Input Start Marker

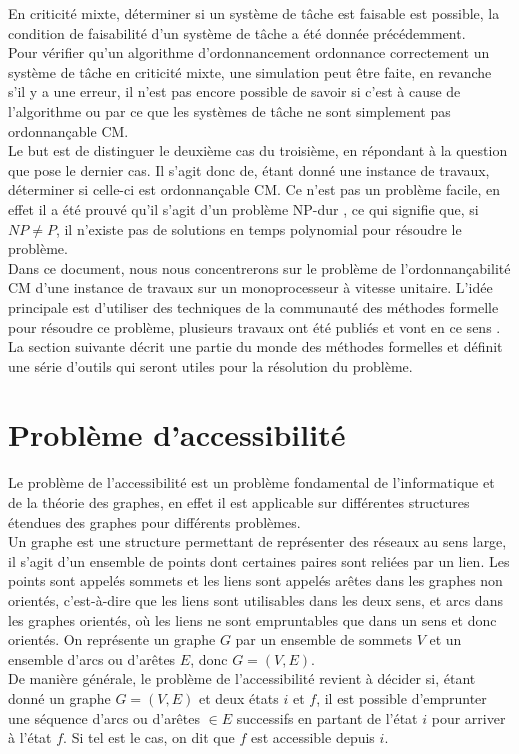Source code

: \documentclass[a4paper]{report}
\theoremstyle{break}
\begin{document}
En criticité mixte, déterminer si un système de tâche est faisable est possible, la condition de faisabilité d'un système de tâche a été donnée précédemment.\\

Pour vérifier qu'un algorithme d'ordonnancement ordonnance correctement un système de tâche en criticité mixte, une simulation peut être faite, en revanche s'il y a une erreur, il n'est pas encore possible de savoir si c'est à cause de l'algorithme ou par ce que les systèmes de tâche ne sont simplement pas ordonnançable CM.\\

Le but est de distinguer le deuxième cas du troisième, en répondant à la question que pose le dernier cas. Il s'agit donc de, étant donné une instance de travaux, déterminer si celle-ci est ordonnançable CM. Ce n'est pas un problème facile, en effet il a été prouvé qu'il s'agit d'un problème NP-dur \cite{baruah2009mixed}, ce qui signifie que, si $NP \neq P$, il n'existe pas de solutions en temps polynomial pour résoudre le problème.\\

Dans ce document, nous nous concentrerons sur le problème de l'ordonnançabilité CM d'une instance de travaux sur un monoprocesseur à vitesse unitaire. L'idée principale est d'utiliser des techniques de la communauté des méthodes formelle pour résoudre ce problème, plusieurs travaux ont été publiés et vont en ce sens \cite{geeraerts2013multiprocessor} \cite{bakerbrute}. La section suivante décrit une partie du monde des méthodes formelles et définit une série d'outils qui seront utiles pour la résolution du problème.

\section{Problème d'accessibilité}
Le problème de l'accessibilité est un problème fondamental de l'informatique et de la théorie des graphes, en effet il est applicable sur différentes structures étendues des graphes pour différents problèmes.\\
Un graphe est une structure permettant de représenter des réseaux au sens large, il s'agit d'un ensemble de points dont certaines paires sont reliées par un lien. Les points sont appelés sommets et les liens sont appelés arêtes dans les graphes non orientés, c'est-à-dire que les liens sont utilisables dans les deux sens, et arcs dans les graphes orientés, où les liens ne sont empruntables que dans un sens et donc orientés. On représente un graphe $G$ par un ensemble de sommets $V$ et un ensemble d'arcs ou d'arêtes $E$, donc $G = (V, E)$.\\
De manière générale, le problème de l'accessibilité revient à décider si, étant donné un graphe $G = (V, E)$ et deux états $i$ et $f$, il est possible d'emprunter une séquence d'arcs ou d'arêtes $\in E$ successifs en partant de l'état $i$ pour arriver à l'état $f$. Si tel est le cas, on dit que $f$ est accessible depuis $i$.\\
\end{document}

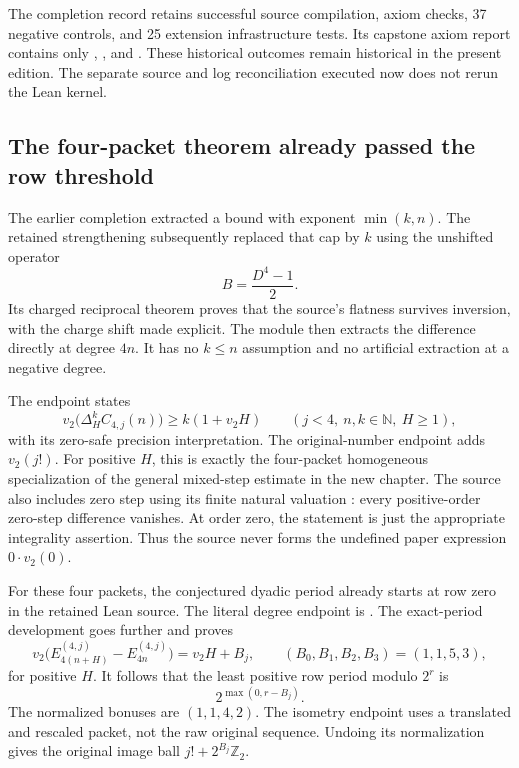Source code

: The completion record retains successful source compilation, axiom checks, 37 negative controls, and 25 extension infrastructure tests. Its capstone axiom report contains only , , and . These historical outcomes remain historical in the present edition. The separate source and log reconciliation executed now does not rerun the Lean kernel.

\subsection{The four-packet theorem already passed the row threshold}
The earlier completion extracted a bound with exponent $\min(k,n)$. The retained strengthening subsequently replaced that cap by $k$ using the unshifted operator
\[
 B=\frac{D^4-1}{2}.
\]
Its charged reciprocal theorem proves that the source's flatness survives inversion, with the charge shift made explicit. The module  then extracts the difference directly at degree $4n$. It has no $k\le n$ assumption and no artificial extraction at a negative degree.

The endpoint  states
\[
 v_2\bigl(\Delta_H^k C_{4,j}(n)\bigr)\ge k(1+v_2H)
 \qquad(j<4,\ n,k\in\mathbb N,\ H\ge1),
\]
with its zero-safe precision interpretation. The original-number endpoint adds $v_2(j!)$. For positive $H$, this is exactly the four-packet homogeneous specialization of the general mixed-step estimate in the new chapter. The source also includes zero step using its finite natural valuation : every positive-order zero-step difference vanishes. At order zero, the statement is just the appropriate integrality assertion. Thus the source never forms the undefined paper expression $0\cdot v_2(0)$.

For these four packets, the conjectured dyadic period already starts at row zero in the retained Lean source. The literal degree endpoint is . The exact-period development goes further and proves
\[
 v_2\bigl(E_{4(n+H)}^{(4,j)}-E_{4n}^{(4,j)}\bigr)
   =v_2H+B_j,\qquad (B_0,B_1,B_2,B_3)=(1,1,5,3),
\]
for positive $H$. It follows that the least positive row period modulo $2^r$ is
\[
 2^{\max(0,r-B_j)}.
\]
The normalized bonuses are $(1,1,4,2)$. The isometry endpoint uses a translated and rescaled packet, not the raw original sequence. Undoing its normalization gives the original image ball $j!+2^{B_j}\mathbb Z_2$.

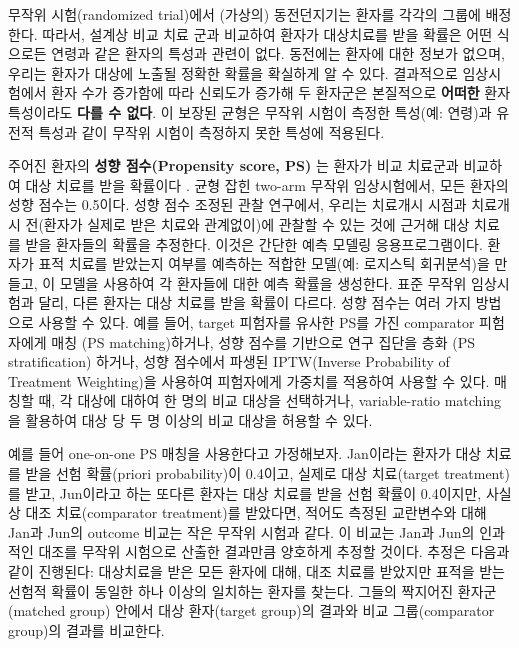 \documentclass[11pt]{book}
\theoremstyle{definition}
\theoremstyle{definition}
\theoremstyle{definition}
\theoremstyle{remark}
\begin{document}
무작위 시험(randomized trial)에서 (가상의) 동전던지기는 환자를 각각의
그룹에 배정한다. 따라서, 설계상 비교 치료 군과 비교하여 환자가
대상치료를 받을 확률은 어떤 식으로든 연령과 같은 환자의 특성과 관련이
없다. 동전에는 환자에 대한 정보가 없으며, 우리는 환자가 대상에 노출될
정확한 확률을 확실하게 알 수 있다. 결과적으로 임상시험에서 환자 수가
증가함에 따라 신뢰도가 증가해 두 환자군은 본질적으로 \textbf{어떠한}
환자 특성이라도 \textbf{다를 수 없다}. 이 보장된 균형은 무작위 시험이
측정한 특성(예: 연령)과 유전적 특성과 같이 무작위 시험이 측정하지 못한
특성에 적용된다. 

주어진 환자의 \textbf{성향 점수(Propensity score, PS)} 는 환자가 비교
치료군과 비교하여 대상 치료를 받을 확률이다 \citep{rosenbaum_1983}. 균형
잡힌 two-arm 무작위 임상시험에서, 모든 환자의 성향 점수는 0.5이다. 성향
점수 조정된 관찰 연구에서, 우리는 치료개시 시점과 치료개시 전(환자가
실제로 받은 치료와 관계없이)에 관찰할 수 있는 것에 근거해 대상 치료를
받을 환자들의 확률을 추정한다. 이것은 간단한 예측 모델링
응용프로그램이다. 환자가 표적 치료를 받았는지 여부를 예측하는 적합한
모델(예: 로지스틱 회귀분석)을 만들고, 이 모델을 사용하여 각 환자들에
대한 예측 확률을 생성한다. 표준 무작위 임상시험과 달리, 다른 환자는 대상
치료를 받을 확률이 다르다. 성향 점수는 여러 가지 방법으로 사용할 수
있다. 예를 들어, target 피험자를 유사한 PS를 가진 comparator 피험자에게
매칭 (PS matching)하거나, 성향 점수를 기반으로 연구 집단을 층화 (PS
stratification) 하거나, 성향 점수에서 파생된 IPTW(Inverse Probability of
Treatment Weighting)을 사용하여 피험자에게 가중치를 적용하여 사용할 수
있다. 매칭할 때, 각 대상에 대하여 한 명의 비교 대상을 선택하거나,
variable-ratio matching을 활용하여 대상 당 두 명 이상의 비교 대상을
허용할 수 있다. \citep{rassen_2012} 

예를 들어 one-on-one PS 매칭을 사용한다고 가정해보자. Jan이라는 환자가
대상 치료를 받을 선험 확률(priori probability)이 0.4이고, 실제로 대상
치료(target treatment)를 받고, Jun이라고 하는 또다른 환자는 대상 치료를
받을 선험 확률이 0.4이지만, 사실상 대조 치료(comparator treatment)를
받았다면, 적어도 측정된 교란변수와 대해 Jan과 Jun의 outcome 비교는 작은
무작위 시험과 같다. 이 비교는 Jan과 Jun의 인과적인 대조를 무작위
시험으로 산출한 결과만큼 양호하게 추정할 것이다. 추정은 다음과 같이
진행된다: 대상치료을 받은 모든 환자에 대해, 대조 치료를 받았지만 표적을
받는 선험적 확률이 동일한 하나 이상의 일치하는 환자를 찾는다. 그들의
짝지어진 환자군(matched group) 안에서 대상 환자(target group)의 결과와
비교 그룹(comparator group)의 결과를 비교한다.
\end{document}
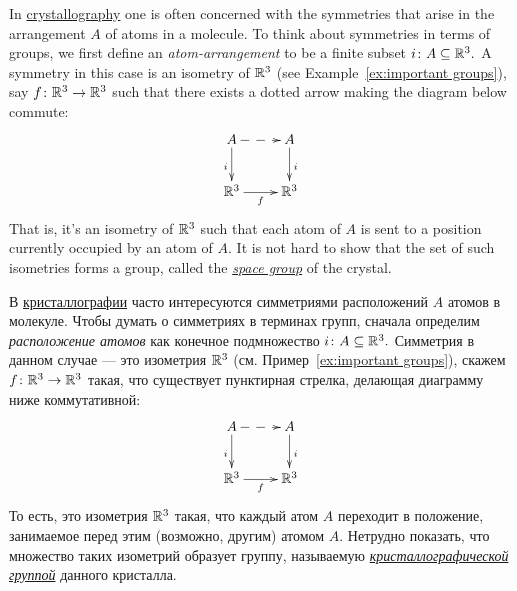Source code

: \documentclass[../main/CT4S-EN-RU]{subfiles}
\begin{document}
\begin{applicationENG}\label{app:groups for symmetry}
In \href{http://en.wikipedia.org/wiki/Crystallography}{\text crystallography} one is often concerned with the symmetries that arise in the arrangement $A$ of atoms in a molecule. To think about symmetries in terms of groups, we first define an {\em atom-arrangement} to be a finite subset $i\colon A\subseteq{\mathbb R}^3.$ A symmetry in this case is an isometry of ${\mathbb R}^3$ (see Example~\ref{ex:important groups}), say $f\colon{\mathbb R}^3\rightarrow{\mathbb R}^3$ such that there exists a dotted arrow making the diagram below commute:
$$
\xymatrix{A\ar@{-->}[r]\ar[d]_i&A\ar[d]^i\\\RR^3\ar[r]_f&\RR^3}
$$
That is, it's an isometry of ${\mathbb R}^3$ such that each atom of $A$ is sent to a position currently occupied by an atom of $A.$ It is not hard to show that the set of such isometries forms a group, called the \href{http://en.wikipedia.org/wiki/Space_group}{\em space group} of the crystal.
\end{applicationENG}

\begin{applicationRUS}\label{app:groups for symmetry}
В \href{https://ru.wikipedia.org/wiki/%D0%9A%D1%80%D0%B8%D1%81%D1%82%D0%B0%D0%BB%D0%BB%D0%BE%D0%B3%D1%80%D0%B0%D1%84%D0%B8%D1%8F}{\text кристаллографии} часто интересуются симметриями расположений $A$ атомов в молекуле. Чтобы думать о симметриях в терминах групп, сначала определим {\em расположение атомов} как конечное подмножество $i\colon A\subseteq{\mathbb R}^3.$ Симметрия в данном случае — это изометрия ${\mathbb R}^3$ (см. Пример~\ref{ex:important groups}), скажем $f\colon{\mathbb R}^3\rightarrow{\mathbb R}^3$ такая, что существует пунктирная стрелка, делающая диаграмму ниже коммутативной:
$$
\xymatrix{A\ar@{-->}[r]\ar[d]_i&A\ar[d]^i\\\RR^3\ar[r]_f&\RR^3}
$$
То есть, это изометрия ${\mathbb R}^3$ такая, что каждый атом $A$ переходит в положение, занимаемое перед этим (возможно, другим) атомом $A.$ Нетрудно показать, что множество таких изометрий образует группу, называемую \href{https://ru.wikipedia.org/wiki/%D0%9A%D1%80%D0%B8%D1%81%D1%82%D0%B0%D0%BB%D0%BB%D0%BE%D0%B3%D1%80%D0%B0%D1%84%D0%B8%D1%87%D0%B5%D1%81%D0%BA%D0%B0%D1%8F_%D0%B3%D1%80%D1%83%D0%BF%D0%BF%D0%B0}{\em кристаллографической группой}\index{кристаллографическая группа} данного кристалла.
\end{applicationRUS}
\end{document}
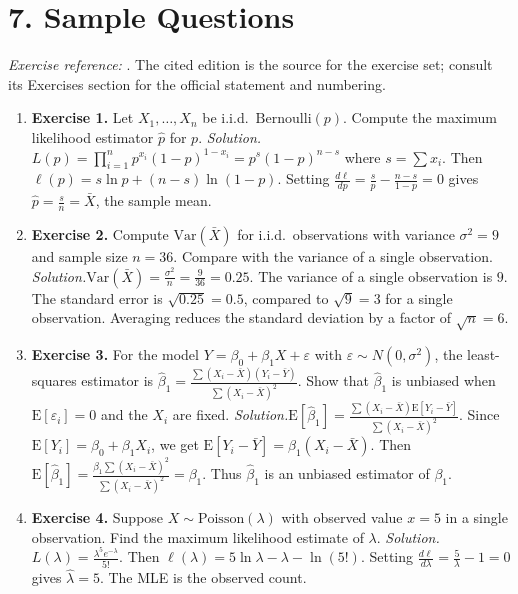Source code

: \section*{7. Sample Questions}
\emph{Exercise reference:} \cite{statistics_ref1}. The cited edition is the source for the exercise set; consult its Exercises section for the official statement and numbering.
\begin{enumerate}[leftmargin=*,itemsep=0.9em]
\item \textbf{Exercise 1.} Let $X_1, \ldots, X_n$ be i.i.d.\ $\mathrm{Bernoulli}(p)$. Compute the maximum likelihood estimator $\hat{p}$ for $p$. \emph{Solution.}$L(p) = \prod_{i=1}^n p^{x_i}(1-p)^{1-x_i} = p^{s}(1-p)^{n-s}$ where $s = \sum x_i$. Then $\ell(p) = s\ln p + (n-s)\ln(1-p)$. Setting $\frac{d\ell}{dp} = \frac{s}{p} - \frac{n-s}{1-p} = 0$ gives $\hat{p} = \frac{s}{n} = \bar{X}$, the sample mean.

\item \textbf{Exercise 2.} Compute $\mathrm{Var}(\bar{X})$ for i.i.d.\ observations with variance $\sigma^2 = 9$ and sample size $n = 36$. Compare with the variance of a single observation. \emph{Solution.}$\mathrm{Var}(\bar{X}) = \frac{\sigma^2}{n} = \frac{9}{36} = 0.25$. The variance of a single observation is $9$. The standard error is $\sqrt{0.25} = 0.5$, compared to $\sqrt{9} = 3$ for a single observation. Averaging reduces the standard deviation by a factor of $\sqrt{n} = 6$.

\item \textbf{Exercise 3.} For the model $Y = \beta_0 + \beta_1 X + \varepsilon$ with $\varepsilon \sim N(0, \sigma^2)$, the least-squares estimator is $\hat{\beta}_1 = \frac{\sum(X_i - \bar{X})(Y_i - \bar{Y})}{\sum(X_i - \bar{X})^2}$. Show that $\hat{\beta}_1$ is unbiased when $\mathrm{E}[\varepsilon_i] = 0$ and the $X_i$ are fixed. \emph{Solution.}$\mathrm{E}[\hat{\beta}_1] = \frac{\sum(X_i - \bar{X})\mathrm{E}[Y_i - \bar{Y}]}{\sum(X_i - \bar{X})^2}$. Since $\mathrm{E}[Y_i] = \beta_0 + \beta_1 X_i$, we get $\mathrm{E}[Y_i - \bar{Y}] = \beta_1(X_i - \bar{X})$. Then $\mathrm{E}[\hat{\beta}_1] = \frac{\beta_1 \sum(X_i - \bar{X})^2}{\sum(X_i - \bar{X})^2} = \beta_1$. Thus $\hat{\beta}_1$ is an unbiased estimator of $\beta_1$.

\item \textbf{Exercise 4.} Suppose $X \sim \mathrm{Poisson}(\lambda)$ with observed value $x = 5$ in a single observation. Find the maximum likelihood estimate of $\lambda$. \emph{Solution.}$L(\lambda) = \frac{\lambda^5 e^{-\lambda}}{5!}$. Then $\ell(\lambda) = 5\ln\lambda - \lambda - \ln(5!)$. Setting $\frac{d\ell}{d\lambda} = \frac{5}{\lambda} - 1 = 0$ gives $\hat{\lambda} = 5$. The MLE is the observed count.


\end{enumerate}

Input End Marker

Every line in the data above that contains the word "retained" counts; report how many there are and nothing more.

● Solution for this problem: 2